There isn’t much to stand in the way of today’s rally. A small dose of good news has stocks rallying to a major resistance level.
Next week, earnings season will kick off. The big releases are still two weeks away. For 10 consecutive quarters, stocks have rallied ahead of earnings season. We will see if that pattern holds. Asset Managers did not buy stocks into year-end and that could be a sign that they are selling into strength.
This has been a very tough market to trade. Once again, we have a massive overnight gap and now the market is flat lining after an hour of trading. One bad news item it will reverse the other way. We need to have directional movement that is sustained.
Spain and Italy will hold bond auctions next week and that could be a “fly in the ointment”. The ticking time bomb is Standard & Poor’s European credit review. They have not set a timeline, but they did say that they would release the review as soon as possible. Trading volumes should return to normal this week and I would not be surprised to see the release after the close on Friday. Fitch will probably release its review later in the month.
Stocks look extremely strong this morning and they have broken out above minor resistance. In today’s chart you can also see that a cup and handle pattern has formed. That is also a bullish sign.
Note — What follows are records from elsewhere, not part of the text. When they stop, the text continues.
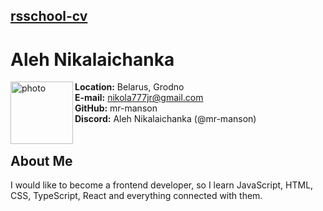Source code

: ## [rsschool-cv](https://rs.school/)

# Aleh Nikalaichanka

<image src="https://raw.githubusercontent.com/mr-manson/rsschool-cv-2022/main/img/0a32fb90842da2ce3cfbe1471cb25a6e.jpg" height="100" align="left" alt="photo"/>

**Location:** Belarus, Grodno\
**E-mail:** nikola777jr@gmail.com\
**GitHub:** mr-manson\
**Discord:** Aleh Nikalaichanka (@mr-manson)
<br><br>

## About Me

I would like to become a frontend developer, so I learn JavaScript, HTML, CSS, TypeScript, React and everything connected with them.
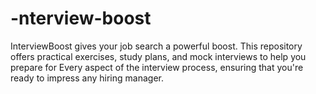 # -nterview-boost
InterviewBoost gives your job search a powerful boost. This repository offers practical exercises, study plans, and mock interviews to help you prepare for Every aspect of the interview process, ensuring that you're ready to impress any hiring manager.
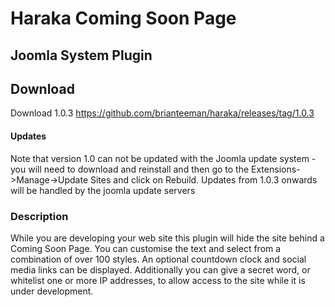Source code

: # Haraka Coming Soon Page
## Joomla System Plugin

## Download

Download 1.0.3 https://github.com/brianteeman/haraka/releases/tag/1.0.3

#### Updates
Note that version 1.0 can not be updated with the Joomla update system - you will need to download and reinstall and then go to the Extensions->Manage->Update Sites and click on Rebuild. Updates from 1.0.3 onwards will be handled by the joomla update servers

### Description
While you are developing your web site this plugin will hide the site behind a Coming Soon Page. You can customise the text and select from a combination of over 100 styles. An optional countdown clock and social media links can be displayed. Additionally you can give a secret word, or whitelist one or more IP addresses, to allow access to the site while it is under development.
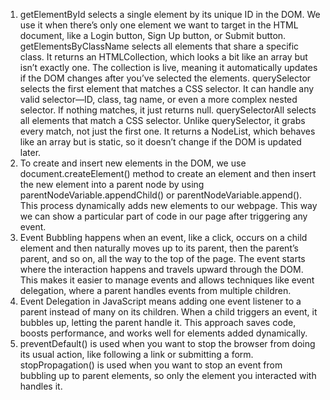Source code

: 1. getElementById selects a single element by its unique ID in the DOM. We use it when there’s only one element we want to target in the HTML document, like a Login button, Sign Up button, or Submit button. getElementsByClassName selects all elements that share a specific class. It returns an HTMLCollection, which looks a bit like an array but isn’t exactly one. The collection is live, meaning it automatically updates if the DOM changes after you’ve selected the elements. querySelector selects the first element that matches a CSS selector. It can handle any valid selector—ID, class, tag name, or even a more complex nested selector. If nothing matches, it just returns null. querySelectorAll selects all elements that match a CSS selector. Unlike querySelector, it grabs every match, not just the first one. It returns a NodeList, which behaves like an array but is static, so it doesn’t change if the DOM is updated later.
2. To create and insert new elements in the DOM, we use document.createElement() method to create an element and then insert the new element into a parent node by using parentNodeVariable.appendChild() or parentNodeVariable.append(). This process dynamically adds new elements to our webpage. This way we can show a particular part of code in our page after triggering any event.
3. Event Bubbling happens when an event, like a click, occurs on a child element and then naturally moves up to its parent, then the parent’s parent, and so on, all the way to the top of the page. The event starts where the interaction happens and travels upward through the DOM. This makes it easier to manage events and allows techniques like event delegation, where a parent handles events from multiple children.
4. Event Delegation in JavaScript means adding one event listener to a parent instead of many on its children. When a child triggers an event, it bubbles up, letting the parent handle it. This approach saves code, boosts performance, and works well for elements added dynamically.
5. preventDefault() is used when you want to stop the browser from doing its usual action, like following a link or submitting a form. stopPropagation() is used when you want to stop an event from bubbling up to parent elements, so only the element you interacted with handles it.
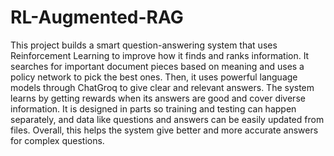 # RL-Augmented-RAG

This project builds a smart question-answering system that uses Reinforcement Learning to improve how it finds and ranks information. It searches for important document pieces based on meaning and uses a policy network to pick the best ones. Then, it uses powerful language models through ChatGroq to give clear and relevant answers. The system learns by getting rewards when its answers are good and cover diverse information. It is designed in parts so training and testing can happen separately, and data like questions and answers can be easily updated from files. Overall, this helps the system give better and more accurate answers for complex questions.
I’m long puts and I will continue to hold them as long as the market does not break out above SPY 130. I have half of my normal position on and I advised you to keep your size relatively small into year-end.
The news out of China was not good enough to justify this rally. Many traders were speculating that China would lower bank reserve requirements this weekend and they did not.
Conditions in Europe are tenuous and Eurocrats have not scheduled another summit. The process of forging new fiscal policies for the entire EU is enormous and the market will grow impatient. The unlimited 3-year credit line provided by the ECB was a band-aid and it will not solve the problem. I believe we were on the brink of a financial crisis in Europe in November and we barely avoided it. Banks are gobbling up the cash and they have run out of collateral to post.
The bond auctions in Spain and Italy next week could be problematic. European banks are not going to purchase sovereign debt and fall into the same trap twice.
Last year, China’s market was down 25% and European markets were down 15%. A flat year for the S&P 500 might not feel that great, but our market outperformed other major markets.
Every day that Europe avoids a financial crisis, the market wants to rally. As soon as one bad news event is released, the rug gets pulled out from under us.
We are currently trading against seasonal strength, earning season and improving employment conditions. Asset Managers would normally be buying into this rally with both hands. I believe they will be cautious because they know the conditions in Europe are tenuous and rating agencies are about to release their reports. China’s economy has been slowing down and earnings guidance was been relatively weak in December.
I’m losing money on my put positions, but I’m not afraid of a runaway market. I believe there are too many unresolved issues and Asset Managers will sell into strength. The market rally has stalled and I believe we could see late day weakness. If I see that, I will hang on to my put positions.
If the market closes near its high of the day I will exit half of my position. I am more inclined to trade the short side than I am the long side. If I do get out, it will be temporary and I will be searching for a better entry point.
The price action throughout the day will be very telling. Watch for resistance.